Ask LH: Can I Keep My Cordless Tools Charged Up All The Time?

Dear Lifehacker, Like many other Lifehacker readers, I have the usual collection of cordless power tools that don’t get used quite as often as they should or I’d like. I’ve read that keeping the battery pack constantly charging is no good for the battery. Can you recommend a strategy for ensuring the cordless power tools have the power when you need them but maintaining the battery life? Thanks, Cordless and Powerless

Picture by Douglas Muth

Dear C&P,

There’s no denying the convenience of cordless tools — but there’s also no denying that if you don’t use them regularly, chances are they’ll be entirely out of power when you want to use them. I often find myself thinking “OK, now I need the drill” and then having to hold off while the battery charges up.

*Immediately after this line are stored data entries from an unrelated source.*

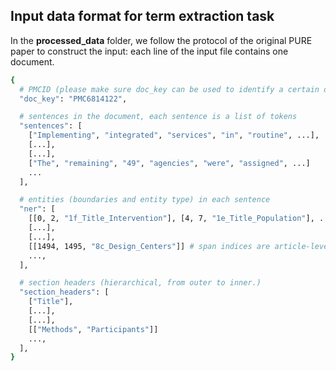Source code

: ## Input data format for term extraction task
In the **processed_data** folder, we follow the protocol of the original PURE paper to construct the input: each line of the input file contains one document.

```bash
{
  # PMCID (please make sure doc_key can be used to identify a certain document)
  "doc_key": "PMC6814122",

  # sentences in the document, each sentence is a list of tokens
  "sentences": [
    ["Implementing", "integrated", "services", "in", "routine", ...],
    [...],
    [...],
    ["The", "remaining", "49", "agencies", "were", "assigned", ...]
    ...
  ],

  # entities (boundaries and entity type) in each sentence
  "ner": [
    [[0, 2, "1f_Title_Intervention"], [4, 7, "1e_Title_Population"], ...], 
    [...],
    [...],
    [[1494, 1495, "8c_Design_Centers"]] # span indices are article-level
    ...,
  ],

  # section headers (hierarchical, from outer to inner.)
  "section_headers": [
    ["Title"], 
    [...],
    [...],
    [["Methods", "Participants"]]
    ...,
  ],
}
```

If you regularly plan to use your cordless tools, the obvious solution is to leave the batteries plugged into the charger all the time. Assuming you have the space in your garage and shed, this means they’ll always be available for use. But is it a good idea? Many of us vaguely recall the warnings over battery memory that applied to notebooks and mobile phones, and worry that taking this approach will actually reduce the life of the devices.

As we’ve pointed out before in the context of PCs, with modern lithium ion batteries, it’s not true that constantly charging them will reduce battery life. And this is also true for newer power tools, which are designed to charge the battery more intelligently. Here’s what it says in the manual for a Bosch PSR 18 cordless drill which I’m currently testing:

Due to the intelligent charging method, the charging condition of the battery is automatically detected and the battery is charged with the optimum charging current, depending on battery temperature and voltage. This gives longer life to the battery and always leaves it fully charged when kept in the charger for storage.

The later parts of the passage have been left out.